> **PROBLEM TO WORK ON**:
Using the entries that follow, collect the lines where the word "before" appears.

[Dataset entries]
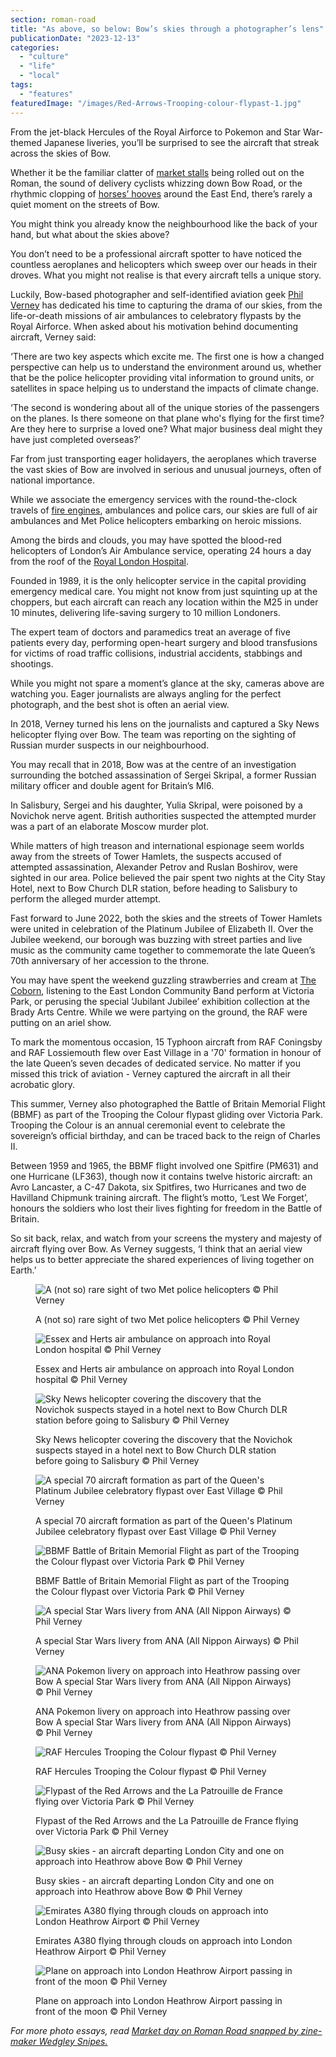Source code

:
 ```yaml
---
section: roman-road
title: "As above, so below: Bow’s skies through a photographer’s lens"
publicationDate: "2023-12-13"
categories: 
  - "culture"
  - "life"
  - "local"
tags: 
  - "features"
featuredImage: "/images/Red-Arrows-Trooping-colour-flypast-1.jpg"
---
```


From the jet-black Hercules of the Royal Airforce to Pokemon and Star War-themed Japanese liveries, you’ll be surprised to see the aircraft that streak across the skies of Bow.

Whether it be the familiar clatter of [market stalls](https://romanroadlondon.com/roman-road-market-archive-old-images-90s/) being rolled out on the Roman, the sound of delivery cyclists whizzing down Bow Road, or the rhythmic clopping of [horses’ hooves](https://romanroadlondon.com/east-end-black-horse-drawn-carriage-funeral-cortege-photoessay/) around the East End, there’s rarely a quiet moment on the streets of Bow.

You might think you already know the neighbourhood like the back of your hand, but what about the skies above?

You don’t need to be a professional aircraft spotter to have noticed the countless aeroplanes and helicopters which sweep over our heads in their droves. What you might not realise is that every aircraft tells a unique story. 

Luckily, Bow-based photographer and self-identified aviation geek [Phil Verney](https://romanroadlondon.com/e3-night-sky-phil-verney/) has dedicated his time to capturing the drama of our skies, from the life-or-death missions of air ambulances to celebratory flypasts by the Royal Airforce. When asked about his motivation behind documenting aircraft, Verney said:

‘There are two key aspects which excite me. The first one is how a changed perspective can help us to understand the environment around us, whether that be the police helicopter providing vital information to ground units, or satellites in space helping us to understand the impacts of climate change.

‘The second is wondering about all of the unique stories of the passengers on the planes. Is there someone on that plane who's flying for the first time? Are they here to surprise a loved one? What major business deal might they have just completed overseas?’

Far from just transporting eager holidayers, the aeroplanes which traverse the vast skies of Bow are involved in serious and unusual journeys, often of national importance. 

While we associate the emergency services with the round-the-clock travels of [fire engines](https://bethnalgreenlondon.co.uk/bethnal-green-fire-station/), ambulances and police cars, our skies are full of air ambulances and Met Police helicopters embarking on heroic missions.

Among the birds and clouds, you may have spotted the blood-red helicopters of London’s Air Ambulance service, operating 24 hours a day from the roof of the [Royal London Hospital](https://whitechapellondon.co.uk/royal-hospital-east-london-emergency-care-elizabeth-line/). 

Founded in 1989, it is the only helicopter service in the capital providing emergency medical care. You might not know from just squinting up at the choppers, but each aircraft can reach any location within the M25 in under 10 minutes, delivering life-saving surgery to 10 million Londoners. 

The expert team of doctors and paramedics treat an average of five patients every day, performing open-heart surgery and blood transfusions for victims of road traffic collisions, industrial accidents, stabbings and shootings. 

While you might not spare a moment’s glance at the sky, cameras above are watching you. Eager journalists are always angling for the perfect photograph, and the best shot is often an aerial view. 

In 2018, Verney turned his lens on the journalists and captured a Sky News helicopter flying over Bow. The team was reporting on the sighting of Russian murder suspects in our neighbourhood. 

You may recall that in 2018, Bow was at the centre of an investigation surrounding the botched assassination of Sergei Skripal, a former Russian military officer and double agent for Britain’s MI6. 

In Salisbury, Sergei and his daughter, Yulia Skripal, were poisoned by a Novichok nerve agent. British authorities suspected the attempted murder was a part of an elaborate Moscow murder plot. 

While matters of high treason and international espionage seem worlds away from the streets of Tower Hamlets, the suspects accused of attempted assassination, Alexander Petrov and Ruslan Boshirov, were sighted in our area. Police believed the pair spent two nights at the City Stay Hotel, next to Bow Church DLR station, before heading to Salisbury to perform the alleged murder attempt. 

Fast forward to June 2022, both the skies and the streets of Tower Hamlets were united in celebration of the Platinum Jubilee of Elizabeth II. Over the Jubilee weekend, our borough was buzzing with street parties and live music as the community came together to commemorate the late Queen’s 70th anniversary of her accession to the throne.

You may have spent the weekend guzzling strawberries and cream at [The Coborn](https://romanroadlondon.com/coborn-pub-mile-end-reopens/), listening to the East London Community Band perform at Victoria Park, or perusing the special ‘Jubilant Jubilee’ exhibition collection at the Brady Arts Centre. While we were partying on the ground, the RAF were putting on an ariel show. 

To mark the momentous occasion, 15 Typhoon aircraft from RAF Coningsby and RAF Lossiemouth flew over East Village in a '70' formation in honour of the late Queen’s seven decades of dedicated service. No matter if you missed this trick of aviation - Verney captured the aircraft in all their acrobatic glory. 

This summer, Verney also photographed the Battle of Britain Memorial Flight (BBMF) as part of the Trooping the Colour flypast gliding over Victoria Park. Trooping the Colour is an annual ceremonial event to celebrate the sovereign’s official birthday, and can be traced back to the reign of Charles II. 

Between 1959 and 1965, the BBMF flight involved one Spitfire (PM631) and one Hurricane (LF363), though now it contains twelve historic aircraft: an Avro Lancaster, a C-47 Dakota, six Spitfires, two Hurricanes and two de Havilland Chipmunk training aircraft. The flight’s motto, ‘Lest We Forget’, honours the soldiers who lost their lives fighting for freedom in the Battle of Britain.

So sit back, relax, and watch from your screens the mystery and majesty of aircraft flying over Bow. As Verney suggests, ‘I think that an aerial view helps us to better appreciate the shared experiences of living together on Earth.’

<figure>

![A (not so) rare sight of two Met police helicopters © Phil Verney](/images/A-rare-sight-of-two-Met-police-helicopters-together-on-a-mission-over-Bow-1-1024x683.jpg)

<figcaption>

A (not so) rare sight of two Met police helicopters © Phil Verney

</figcaption>

</figure>

<figure>

![Essex and Herts air ambulance on approach into Royal London hospital © Phil Verney](/images/Essex-and-Herts-air-ambulance-on-approach-into-Royal-London-hospital-1-1024x683.jpg)

<figcaption>

Essex and Herts air ambulance on approach into Royal London hospital © Phil Verney

</figcaption>

</figure>

<figure>

![Sky News helicopter covering the discovery that the Novichok suspects stayed in a hotel next to Bow Church DLR station before going to Salisbury © Phil Verney](/images/Sky-News-helicopter-covering-discovery-that-the-Novichok-suspects-stayed-in-a-hotel-next-to-Bow-Church-DLR-station-before-going-to-Salisbury-1-1024x683.jpg)

<figcaption>

Sky News helicopter covering the discovery that the Novichok suspects stayed in a hotel next to Bow Church DLR station before going to Salisbury © Phil Verney

</figcaption>

</figure>

<figure>

![A special 70 aircraft formation as part of the Queen's Platinum Jubilee celebratory flypast over East Village © Phil Verney](/images/A-special-70-aircraft-formation-as-part-of-the-Queens-platinum-jubilee-celebrations-flypast-over-East-Village-original-1-1024x683.jpg)

<figcaption>

A special 70 aircraft formation as part of the Queen's Platinum Jubilee celebratory flypast over East Village © Phil Verney

</figcaption>

</figure>

<figure>

![BBMF Battle of Britain Memorial Flight as part of the Trooping the Colour flypast over Victoria Park © Phil Verney](/images/BBMF-Battle-of-Britain-Memorial-Flight-as-part-of-Trooping-the-Colour-flypast-over-Victoria-Park-1-1024x683.jpg)

<figcaption>

BBMF Battle of Britain Memorial Flight as part of the Trooping the Colour flypast over Victoria Park © Phil Verney

</figcaption>

</figure>

<figure>

![A special Star Wars livery from ANA (All Nippon Airways) © Phil Verney](/images/Special-Star-Wars-livery-from-ANA-1-1024x683.jpg)

<figcaption>

A special Star Wars livery from ANA (All Nippon Airways) © Phil Verney

</figcaption>

</figure>

<figure>

![ANA Pokemon livery on approach into Heathrow passing over Bow A special Star Wars livery from ANA (All Nippon Airways) © Phil Verney](/images/ANA-Pokemon-livery-on-approach-into-Heathrow-passing-over-Bow-1-1024x683.jpg)

<figcaption>

ANA Pokemon livery on approach into Heathrow passing over Bow A special Star Wars livery from ANA (All Nippon Airways) © Phil Verney

</figcaption>

</figure>

<figure>

![RAF Hercules Trooping the Colour flypast © Phil Verney](/images/RAF-Hercules-trooping-colour-flypast-1-1024x683.jpg)

<figcaption>

RAF Hercules Trooping the Colour flypast © Phil Verney

</figcaption>

</figure>

<figure>

![Flypast of the Red Arrows and the La Patrouille de France flying over Victoria Park © Phil Verney](/images/Flypast-of-the-Red-Arrows-and-the-La-Patrouille-de-France-flying-over-Victoria-Park-original-1-1024x683.jpg)

<figcaption>

Flypast of the Red Arrows and the La Patrouille de France flying over Victoria Park © Phil Verney

</figcaption>

</figure>

<figure>

![Busy skies - an aircraft departing London City and one on approach into Heathrow above Bow © Phil Verney](/images/Busy-skies.-An-aircraft-departing-London-City-and-one-on-approach-into-Heathrow-above-Bow-1-1024x683.jpg)

<figcaption>

Busy skies - an aircraft departing London City and one on approach into Heathrow above Bow © Phil Verney

</figcaption>

</figure>

<figure>

![Emirates A380 flying through clouds on approach into London Heathrow Airport © Phil Verney](/images/Emirates-A380-flying-through-clouds-on-approach-into-LHR-1-1024x683.jpg)

<figcaption>

Emirates A380 flying through clouds on approach into London Heathrow Airport © Phil Verney

</figcaption>

</figure>

<figure>

![Plane on approach into London Heathrow Airport passing in front of the moon © Phil Verney](/images/Plane-on-approach-into-LHR-passing-in-front-of-a-moon-1-1024x683.jpg)

<figcaption>

Plane on approach into London Heathrow Airport passing in front of the moon © Phil Verney

</figcaption>

</figure>

_For more photo essays, read_ [_Market day on Roman Road snapped by zine-maker Wedgley Snipes._](https://romanroadlondon.com/roman-road-market-wedgley-snipes-photoessay/) 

> **RESPONSE AREA**:
While matters of high treason and international espionage seem worlds away from the streets of Tower Hamlets, the suspects accused of attempted assassination, Alexander Petrov and Ruslan Boshirov, were sighted in our area. Police believed the pair spent two nights at the City Stay Hotel, next to Bow Church DLR station, before heading to Salisbury to perform the alleged murder attempt. 
![Sky News helicopter covering the discovery that the Novichok suspects stayed in a hotel next to Bow Church DLR station before going to Salisbury © Phil Verney](/images/Sky-News-helicopter-covering-discovery-that-the-Novichok-suspects-stayed-in-a-hotel-next-to-Bow-Church-DLR-station-before-going-to-Salisbury-1-1024x683.jpg)
Sky News helicopter covering the discovery that the Novichok suspects stayed in a hotel next to Bow Church DLR station before going to Salisbury © Phil Verney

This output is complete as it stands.